How create cluster plots for large datasets in R


I use the CLARA algorithm from Kaufman and Rousseeuw to cluster a large dataset with N > 8*10^6 in R. The implementation of the algorithm itself allows the user to control execution time by e.g. limiting the samplesize to n=100.

However it seems that the use of the plot() function in R includes all data-objects to the plot which results in a very large processing time and very crowded plots (see the reproducible example below).

In theory it should be possible to only plot the best sample from CLARA instead of N. Is there an implementation for this or how can I work around this issue?

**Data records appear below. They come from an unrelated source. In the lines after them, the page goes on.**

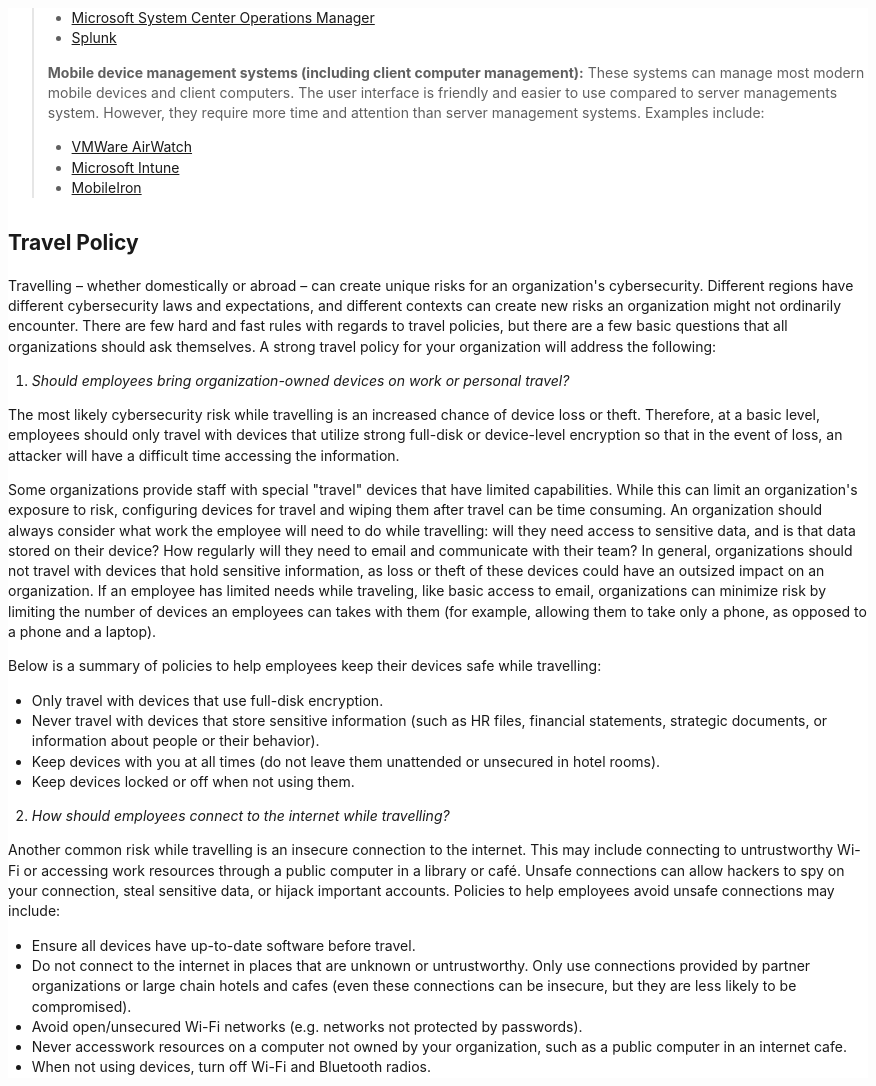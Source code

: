 >* [Microsoft System Center Operations Manager](https://docs.microsoft.com/en-us/system-center/scom/deploy-overview?view=sc-om-1807)
>* [Splunk](https://www.splunk.com/)
>
>**Mobile device management systems (including client computer management):** These systems can manage most modern mobile devices and client computers. The user interface is friendly and easier to use compared to server managements system. However, they require more time and attention than server management systems. Examples include:
>* [VMWare AirWatch](https://www.air-watch.com/)
>* [Microsoft Intune](https://www.microsoft.com/en-us/cloud-platform/microsoft-intune)
>* [MobileIron](https://www.mobileiron.com/en/modern-security-modern-work)

## Travel Policy 

Travelling – whether domestically or abroad – can create unique risks for an organization's cybersecurity. Different regions have different cybersecurity laws and expectations, and different contexts can create new risks an organization might not ordinarily encounter. There are few hard and fast rules with regards to travel policies, but there are a few basic questions that all organizations should ask themselves. A strong travel policy for your organization will address the following:

1. _Should employees bring organization-owned devices on work or personal travel?_

The most likely cybersecurity risk while travelling is an increased chance of device loss or theft. Therefore, at a basic level, employees should only travel with devices that utilize strong full-disk or device-level encryption so that in the event of loss, an attacker will have a difficult time accessing the information. 

Some organizations provide staff with special "travel" devices that have limited capabilities. While this can limit an organization's exposure to risk, configuring devices for travel and wiping them after travel can be time consuming. An organization should always consider what work the employee will need to do while travelling: will they need access to sensitive data, and is that data stored on their device? How regularly will they need to email and communicate with their team? In general, organizations should not travel with devices that hold sensitive information, as loss or theft of these devices could have an outsized impact on an organization. If an employee has limited needs while traveling, like basic access to email, organizations can minimize risk by limiting the number of devices an employees can takes with them (for example, allowing them to take only a phone, as opposed to a phone and a laptop).

Below is a summary of policies to help employees keep their devices safe while travelling:
*   Only travel with devices that use full-disk encryption.
*   Never travel with devices that store sensitive information (such as HR files, financial statements, strategic documents, or information about people or their behavior).
*   Keep devices with you at all times (do not leave them unattended or unsecured in hotel rooms).
*   Keep devices locked or off when not using them.

2. _How should employees connect to the internet while travelling?_

Another common risk while travelling is an insecure connection to the internet. This may include connecting to untrustworthy Wi-Fi or accessing work resources through a public computer in a library or café. Unsafe connections can allow hackers to spy on your connection, steal sensitive data, or hijack important accounts. Policies to help employees avoid unsafe connections may include:
*   Ensure all devices have up-to-date software before travel. 
*   Do not connect to the internet in places that are unknown or untrustworthy. Only use connections provided by partner organizations or large chain hotels and cafes (even these connections can be insecure, but they are less likely to be compromised).
*   Avoid open/unsecured Wi-Fi networks (e.g. networks not protected by passwords).
*   Never accesswork resources on a computer not owned by your organization, such as a public computer in an internet cafe.
*   When not using devices, turn off Wi-Fi and Bluetooth radios.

## generate 2.5 mio objects, divided into 2 clusters.
x <- rbind(cbind(rnorm(10^6,0,0.5), rnorm(10^6,0,0.5)),
           cbind(rnorm(1.5*10^6,5,0.5), rnorm(1.5*10^6,5,0.5)))

library("cluster")
# get clusters solution
clara.x<-clara(x,k=2,sampsize = 100)
# see medoids
clara.x$medoids

# plot the cluster solution
plot(clara.x) # takes long time. creates crowded plot
clusplot(clara.x) # did not finish

enter image description here


Solution

  • First off, it seems like plot() for clara objects gives two plots, the first being identical to that returned by clusplot(). If the former finished but the latter did not, I'm guessing that's just because you're clogging up the plot history. If you save large plots to png you won't run into this problem. They'll still take a while, but it won't interfere with whatever else it is you're doing.

    Regarding reducing the number of plotted points, we can do this manually by adjusting the list elements of clara.x. You just have to choose which points you want to plot. Below, I give an example where I just use the samples from the clara method. But if you want to plot more you can choose with sample() or something:

    # Manually shrinking clara object
    samp <- clara.x$sample
    clara.x$data <- clara.x$data[samp, ]
    clara.x$clustering <- clara.x$clustering[samp]
    clara.x$i.med <- match(clara.x$i.med, samp) # point medoid indx to samp
    
    # plot the cluster solution
    clusplot(clara.x)
    

    One delicacy is that the medoid samples must always be in whatever indices you choose to plot, otherwise the 5th line above won't work. To ensure this for any given samp, add the following after the 2nd line above:

    samp <- union(samp, clara.x$i.med)
    

    ADDENDUM: Just saw the 1st answer, which is different from mine. He is suggesting to re-compute the clustering. A benefit to my approach is it maintains the original clustering computation and only adjusts which points you plot.